80年代初頭、福岡県から立て続けに生きのいいロックンロールバンドがデビューし、ひとつのムーブメントとなりました。福岡といえば、生きが良いといえば、そうです、今も昔も明太子!ということで、同時期に福岡から登場したバンドのことを、誰が名付けたのか「めんたいロック」と呼んだのでした。

音楽的な特徴としては、3分にも満たないような短い曲を、キャッチーなメロディーとビートに乗せていたことでしょう。その代表格が、ザ・ロッカーズです。

ザ・ロッカーズ

現在は俳優、タレントとして活躍している陣内孝則が在籍していたことで知られるザ・ロッカーズは、1980年「黒い眼をしてU.S.A」でデビューしています。

今の眼で見るとそうでもないものの、当時は衣装からステージングまでとても派手で、特にギターの鶴川仁美の金髪やメイクは珍しく目立っていました。

陣内孝則(ボーカル)
谷信雄(ギター)
鶴川仁美(ギター)
穴井仁吉(ベース)
船越祥一(ドラムス)

Th eRockers

とにかく曲が短く、そして速い。チープでトリッキーなロックンロールをこんなにもカッコよく演奏できたのはザ・ロッカーズだけでした。
めんたいロックの中心バンドとして注目され、当時は他のバンドと比べ最もセールスが良かったにも拘らず、現在までフォロワーを生まないのは個性が際立っているからでしょう。

ザ・モッズ

60年代のイギリスではモッズ、ロッカーズという独特のライススタイルを持った若者文化が誕生しましたが、福岡にもロッカーズとモッズがいました。
面白いことに、どちらかと言えばザ・ロッカーズのファッションはモッズで、ザ・モッズの方がむしろロッカーズっぽいんですよね。
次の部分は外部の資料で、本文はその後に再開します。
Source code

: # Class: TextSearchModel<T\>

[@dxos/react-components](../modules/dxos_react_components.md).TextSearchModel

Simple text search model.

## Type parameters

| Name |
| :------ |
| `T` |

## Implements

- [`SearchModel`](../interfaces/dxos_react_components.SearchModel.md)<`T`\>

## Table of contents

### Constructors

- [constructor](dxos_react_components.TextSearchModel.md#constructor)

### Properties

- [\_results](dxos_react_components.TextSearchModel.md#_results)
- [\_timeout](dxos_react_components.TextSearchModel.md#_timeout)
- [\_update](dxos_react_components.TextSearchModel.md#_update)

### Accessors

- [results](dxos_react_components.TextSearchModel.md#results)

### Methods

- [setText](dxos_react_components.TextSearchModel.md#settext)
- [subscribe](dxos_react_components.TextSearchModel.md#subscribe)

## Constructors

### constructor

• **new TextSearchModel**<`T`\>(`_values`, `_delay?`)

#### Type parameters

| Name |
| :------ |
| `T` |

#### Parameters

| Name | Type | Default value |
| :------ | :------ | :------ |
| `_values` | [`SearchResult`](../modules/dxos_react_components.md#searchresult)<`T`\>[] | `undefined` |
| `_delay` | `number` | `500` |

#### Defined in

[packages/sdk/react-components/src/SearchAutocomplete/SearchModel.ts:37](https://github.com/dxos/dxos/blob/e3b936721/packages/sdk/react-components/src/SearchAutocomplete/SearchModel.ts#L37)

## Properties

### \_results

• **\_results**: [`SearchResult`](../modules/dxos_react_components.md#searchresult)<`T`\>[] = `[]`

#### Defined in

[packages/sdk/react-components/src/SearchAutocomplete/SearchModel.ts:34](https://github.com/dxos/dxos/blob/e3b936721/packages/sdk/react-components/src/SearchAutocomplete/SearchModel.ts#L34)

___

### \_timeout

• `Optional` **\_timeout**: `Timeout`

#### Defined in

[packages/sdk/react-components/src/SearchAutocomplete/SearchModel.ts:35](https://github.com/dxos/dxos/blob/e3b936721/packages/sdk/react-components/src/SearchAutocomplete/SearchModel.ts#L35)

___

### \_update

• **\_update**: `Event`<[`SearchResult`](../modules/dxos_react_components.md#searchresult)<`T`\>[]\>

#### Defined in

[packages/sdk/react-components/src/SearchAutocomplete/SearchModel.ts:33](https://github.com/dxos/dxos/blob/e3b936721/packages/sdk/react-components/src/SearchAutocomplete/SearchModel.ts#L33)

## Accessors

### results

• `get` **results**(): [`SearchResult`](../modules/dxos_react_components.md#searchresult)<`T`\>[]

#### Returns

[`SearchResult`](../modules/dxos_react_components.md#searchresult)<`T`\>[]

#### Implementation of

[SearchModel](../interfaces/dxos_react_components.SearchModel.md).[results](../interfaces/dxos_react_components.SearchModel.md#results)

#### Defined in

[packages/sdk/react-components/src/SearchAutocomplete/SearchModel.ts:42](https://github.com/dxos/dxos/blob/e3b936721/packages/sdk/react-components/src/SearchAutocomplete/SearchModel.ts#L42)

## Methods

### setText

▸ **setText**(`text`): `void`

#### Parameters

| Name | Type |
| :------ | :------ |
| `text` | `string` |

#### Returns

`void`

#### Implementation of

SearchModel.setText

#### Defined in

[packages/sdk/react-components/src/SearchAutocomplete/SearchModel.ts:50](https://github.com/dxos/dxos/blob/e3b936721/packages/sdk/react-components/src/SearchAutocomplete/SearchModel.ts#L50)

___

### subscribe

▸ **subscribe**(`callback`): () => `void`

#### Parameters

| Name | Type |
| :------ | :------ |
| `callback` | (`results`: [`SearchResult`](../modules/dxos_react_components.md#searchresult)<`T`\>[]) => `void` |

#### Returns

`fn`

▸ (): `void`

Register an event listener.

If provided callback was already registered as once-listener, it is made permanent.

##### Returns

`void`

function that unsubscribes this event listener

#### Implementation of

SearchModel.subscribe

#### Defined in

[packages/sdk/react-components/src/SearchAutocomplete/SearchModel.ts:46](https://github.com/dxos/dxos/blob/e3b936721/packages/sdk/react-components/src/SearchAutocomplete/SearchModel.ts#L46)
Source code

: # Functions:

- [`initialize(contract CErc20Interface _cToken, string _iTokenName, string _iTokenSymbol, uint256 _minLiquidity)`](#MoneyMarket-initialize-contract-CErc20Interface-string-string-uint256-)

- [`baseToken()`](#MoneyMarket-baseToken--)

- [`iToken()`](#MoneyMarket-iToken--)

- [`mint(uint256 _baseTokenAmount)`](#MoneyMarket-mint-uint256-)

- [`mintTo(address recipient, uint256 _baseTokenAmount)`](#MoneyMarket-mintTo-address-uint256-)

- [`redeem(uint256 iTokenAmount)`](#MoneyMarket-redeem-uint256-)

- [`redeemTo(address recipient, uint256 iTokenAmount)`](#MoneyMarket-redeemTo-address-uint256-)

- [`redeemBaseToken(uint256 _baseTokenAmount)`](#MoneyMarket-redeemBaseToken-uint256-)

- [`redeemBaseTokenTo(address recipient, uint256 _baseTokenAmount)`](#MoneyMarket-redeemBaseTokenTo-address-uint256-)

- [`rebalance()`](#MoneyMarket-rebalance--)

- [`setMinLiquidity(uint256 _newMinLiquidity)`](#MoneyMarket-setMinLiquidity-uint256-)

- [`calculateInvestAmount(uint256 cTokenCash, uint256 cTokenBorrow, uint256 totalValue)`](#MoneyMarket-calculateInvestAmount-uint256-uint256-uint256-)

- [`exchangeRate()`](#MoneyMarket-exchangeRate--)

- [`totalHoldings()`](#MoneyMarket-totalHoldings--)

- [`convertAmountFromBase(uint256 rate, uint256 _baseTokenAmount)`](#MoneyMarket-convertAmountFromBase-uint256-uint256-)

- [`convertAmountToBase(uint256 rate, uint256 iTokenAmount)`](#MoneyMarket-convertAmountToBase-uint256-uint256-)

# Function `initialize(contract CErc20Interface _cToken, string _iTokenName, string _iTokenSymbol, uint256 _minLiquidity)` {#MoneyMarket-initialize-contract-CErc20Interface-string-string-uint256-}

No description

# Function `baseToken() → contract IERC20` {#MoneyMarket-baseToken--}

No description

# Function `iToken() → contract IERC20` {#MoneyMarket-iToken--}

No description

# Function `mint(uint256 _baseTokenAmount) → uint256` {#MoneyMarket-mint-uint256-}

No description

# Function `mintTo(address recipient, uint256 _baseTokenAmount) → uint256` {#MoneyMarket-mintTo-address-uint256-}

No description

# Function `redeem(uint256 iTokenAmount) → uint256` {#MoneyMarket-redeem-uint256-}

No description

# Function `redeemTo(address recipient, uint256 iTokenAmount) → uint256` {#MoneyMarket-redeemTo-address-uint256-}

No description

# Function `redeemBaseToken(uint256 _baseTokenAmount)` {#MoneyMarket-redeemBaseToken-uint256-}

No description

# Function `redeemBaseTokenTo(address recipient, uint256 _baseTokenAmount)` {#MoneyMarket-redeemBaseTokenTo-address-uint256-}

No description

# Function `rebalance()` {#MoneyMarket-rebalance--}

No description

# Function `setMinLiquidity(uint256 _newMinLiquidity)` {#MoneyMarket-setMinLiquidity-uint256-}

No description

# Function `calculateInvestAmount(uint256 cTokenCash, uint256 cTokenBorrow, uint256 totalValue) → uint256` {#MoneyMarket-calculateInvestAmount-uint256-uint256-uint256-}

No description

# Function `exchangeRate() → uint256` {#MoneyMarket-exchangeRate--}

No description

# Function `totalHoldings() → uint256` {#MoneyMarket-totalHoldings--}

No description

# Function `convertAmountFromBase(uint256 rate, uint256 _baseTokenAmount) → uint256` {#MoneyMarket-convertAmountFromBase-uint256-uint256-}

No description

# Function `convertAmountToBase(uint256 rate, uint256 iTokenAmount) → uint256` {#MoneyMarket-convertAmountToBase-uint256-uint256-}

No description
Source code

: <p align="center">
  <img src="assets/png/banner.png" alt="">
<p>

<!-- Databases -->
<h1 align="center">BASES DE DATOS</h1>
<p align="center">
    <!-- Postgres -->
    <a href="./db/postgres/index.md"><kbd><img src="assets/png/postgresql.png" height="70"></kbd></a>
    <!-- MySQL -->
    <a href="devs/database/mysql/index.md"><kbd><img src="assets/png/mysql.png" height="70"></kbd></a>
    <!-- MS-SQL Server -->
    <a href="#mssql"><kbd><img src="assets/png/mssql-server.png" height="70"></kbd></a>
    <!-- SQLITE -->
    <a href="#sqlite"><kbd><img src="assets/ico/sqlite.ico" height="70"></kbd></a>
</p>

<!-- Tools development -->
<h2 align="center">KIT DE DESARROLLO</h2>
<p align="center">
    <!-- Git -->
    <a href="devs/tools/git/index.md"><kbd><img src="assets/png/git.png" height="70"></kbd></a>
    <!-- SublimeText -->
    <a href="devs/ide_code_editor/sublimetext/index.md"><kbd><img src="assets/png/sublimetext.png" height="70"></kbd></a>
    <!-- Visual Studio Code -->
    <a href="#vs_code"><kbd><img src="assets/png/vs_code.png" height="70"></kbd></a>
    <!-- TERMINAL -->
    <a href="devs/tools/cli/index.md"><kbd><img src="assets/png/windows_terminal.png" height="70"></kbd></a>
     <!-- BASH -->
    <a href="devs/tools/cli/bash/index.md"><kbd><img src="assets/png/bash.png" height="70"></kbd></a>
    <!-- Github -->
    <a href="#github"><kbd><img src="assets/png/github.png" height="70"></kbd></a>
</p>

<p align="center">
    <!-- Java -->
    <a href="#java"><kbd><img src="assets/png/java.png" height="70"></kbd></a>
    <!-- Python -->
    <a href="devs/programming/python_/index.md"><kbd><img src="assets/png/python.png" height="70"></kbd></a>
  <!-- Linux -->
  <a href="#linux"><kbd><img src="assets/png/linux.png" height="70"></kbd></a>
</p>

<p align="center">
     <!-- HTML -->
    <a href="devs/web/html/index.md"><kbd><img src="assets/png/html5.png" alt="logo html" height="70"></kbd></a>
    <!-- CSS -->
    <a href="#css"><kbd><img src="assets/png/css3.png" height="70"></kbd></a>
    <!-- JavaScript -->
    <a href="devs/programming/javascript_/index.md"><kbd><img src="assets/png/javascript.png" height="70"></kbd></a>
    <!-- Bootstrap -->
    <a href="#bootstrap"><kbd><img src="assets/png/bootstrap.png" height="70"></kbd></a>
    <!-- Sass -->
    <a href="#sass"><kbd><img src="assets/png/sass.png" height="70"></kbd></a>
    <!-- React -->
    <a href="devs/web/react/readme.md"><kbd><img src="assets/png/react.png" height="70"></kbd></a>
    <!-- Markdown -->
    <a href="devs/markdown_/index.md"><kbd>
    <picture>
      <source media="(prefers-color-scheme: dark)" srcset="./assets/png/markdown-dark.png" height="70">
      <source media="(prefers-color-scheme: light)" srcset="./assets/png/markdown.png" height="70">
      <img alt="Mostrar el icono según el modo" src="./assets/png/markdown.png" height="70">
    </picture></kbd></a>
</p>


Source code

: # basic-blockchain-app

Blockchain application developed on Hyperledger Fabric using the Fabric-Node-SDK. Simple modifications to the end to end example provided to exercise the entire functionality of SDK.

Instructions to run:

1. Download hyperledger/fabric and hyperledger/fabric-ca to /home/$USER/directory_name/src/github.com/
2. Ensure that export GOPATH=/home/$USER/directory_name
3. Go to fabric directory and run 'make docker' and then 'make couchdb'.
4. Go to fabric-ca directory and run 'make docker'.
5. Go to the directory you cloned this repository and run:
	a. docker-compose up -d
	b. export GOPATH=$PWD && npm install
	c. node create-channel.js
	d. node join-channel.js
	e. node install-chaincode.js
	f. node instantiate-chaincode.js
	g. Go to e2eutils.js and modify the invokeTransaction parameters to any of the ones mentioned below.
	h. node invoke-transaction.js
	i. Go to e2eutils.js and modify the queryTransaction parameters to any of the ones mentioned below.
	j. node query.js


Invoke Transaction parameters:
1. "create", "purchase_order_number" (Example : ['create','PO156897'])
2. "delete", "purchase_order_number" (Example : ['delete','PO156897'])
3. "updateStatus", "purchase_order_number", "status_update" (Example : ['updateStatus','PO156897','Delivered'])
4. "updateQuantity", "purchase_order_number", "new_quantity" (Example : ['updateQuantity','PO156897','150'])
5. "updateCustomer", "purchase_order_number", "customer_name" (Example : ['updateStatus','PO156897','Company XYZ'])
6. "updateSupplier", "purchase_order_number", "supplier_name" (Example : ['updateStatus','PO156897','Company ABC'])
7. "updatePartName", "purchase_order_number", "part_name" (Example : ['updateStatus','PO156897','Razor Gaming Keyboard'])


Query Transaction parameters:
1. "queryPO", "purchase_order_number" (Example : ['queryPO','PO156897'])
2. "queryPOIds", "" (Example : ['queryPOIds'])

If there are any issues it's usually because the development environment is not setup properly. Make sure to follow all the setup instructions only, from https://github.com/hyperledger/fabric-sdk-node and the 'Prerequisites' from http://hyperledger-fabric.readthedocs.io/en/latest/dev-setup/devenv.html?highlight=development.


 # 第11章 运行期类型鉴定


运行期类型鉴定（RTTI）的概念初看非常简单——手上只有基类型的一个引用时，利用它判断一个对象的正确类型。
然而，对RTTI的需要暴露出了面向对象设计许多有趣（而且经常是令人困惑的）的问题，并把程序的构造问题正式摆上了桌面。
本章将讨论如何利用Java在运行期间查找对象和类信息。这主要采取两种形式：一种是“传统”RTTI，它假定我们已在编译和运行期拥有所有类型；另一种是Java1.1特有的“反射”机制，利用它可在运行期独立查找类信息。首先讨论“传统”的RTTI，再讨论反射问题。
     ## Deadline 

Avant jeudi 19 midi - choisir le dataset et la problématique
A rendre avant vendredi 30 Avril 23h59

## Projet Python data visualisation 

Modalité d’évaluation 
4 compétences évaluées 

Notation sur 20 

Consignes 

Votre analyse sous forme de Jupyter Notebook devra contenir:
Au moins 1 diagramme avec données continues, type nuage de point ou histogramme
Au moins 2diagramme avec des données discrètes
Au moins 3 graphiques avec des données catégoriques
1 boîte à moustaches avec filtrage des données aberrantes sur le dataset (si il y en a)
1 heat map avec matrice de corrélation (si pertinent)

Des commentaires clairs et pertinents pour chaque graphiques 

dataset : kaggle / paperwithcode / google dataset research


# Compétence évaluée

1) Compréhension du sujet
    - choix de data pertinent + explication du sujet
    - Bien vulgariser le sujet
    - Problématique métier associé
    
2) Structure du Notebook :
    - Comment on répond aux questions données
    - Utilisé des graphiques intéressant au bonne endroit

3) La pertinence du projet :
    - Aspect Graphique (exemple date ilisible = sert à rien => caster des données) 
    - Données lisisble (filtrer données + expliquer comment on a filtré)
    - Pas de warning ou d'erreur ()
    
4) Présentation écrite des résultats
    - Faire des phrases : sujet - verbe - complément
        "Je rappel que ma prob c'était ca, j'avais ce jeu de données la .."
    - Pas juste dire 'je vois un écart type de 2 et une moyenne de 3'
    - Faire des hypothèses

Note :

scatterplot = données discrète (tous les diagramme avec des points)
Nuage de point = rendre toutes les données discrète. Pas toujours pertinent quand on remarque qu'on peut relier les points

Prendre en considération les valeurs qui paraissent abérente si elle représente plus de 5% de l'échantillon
ただ、共にパンクの影響を受けて出てきたバンドということでは共通しています。

ザ・モッズのデビュー曲は「崩れ落ちる前に」で1981年6月21日のリリースでした。

森山達也(ボーカル・ギター・ブルースハープ)
苣木寛之(ギター・ボーカル)
北里晃一(ベース・ピアノ・ボーカル)
梶浦雅裕( ドラムス)

ザ・モッズ

「めんたいロック」と呼ばれるバンドの中でも、デビュー当時の曲作りの上手さではトップだったのではないでしょうか?!パンキッシュな出で立ち、音作りの中に、キラリと光るポップなセンスが魅力的です。

デビュー曲から4ヶ月後の10月にリリースされたセカンド・シングル「ゴキゲンRADIO」は、タイトル通りまさにご機嫌な1曲です!

ザ・ルースターズ

1980年11月にシングル「ロージー/恋をしようよ」でデビューしたザ・ルースターズ。1988年に解散しているにも関わらず、今でも多くのフォロワーを生んでおり、リスペクトするプロのミュージシャンも多くいます。

「ロージー」はスカのリズムを持った曲ですが、当時の日本の音楽シーンにスカを演奏するバンドはほとんど居ませんでしたし、スカという言葉自体浸透しておらず、このリズムがスカだということを知らずに聴いていたリスナーがほとんどだったと思われます。

それにしてもカッコイイ曲。いまだに色あせることのない名曲と言っていいでしょう。

大江慎也 (ボーカル、ギター)
花田裕之 (ボーカル、ギター)
井上富雄 (ベース)
池畑潤二 (ドラムス)

THE ROOSTERS

しかし、「ロージー」よりも衝撃的だったのはカップリング曲の「恋をしようよ」の方だったかもしれないですね。何が衝撃的かと言うと、性急なロックのリズムに乗って歌われる男の本音、下心まる出しの歌詞です。
彼女がいくらオシャレをしてきても、そんなことは気にしていない、俺はお前とやりたいだけなんだ!というストレートすぎるその内容に度肝を抜かされた男どもは数知れません。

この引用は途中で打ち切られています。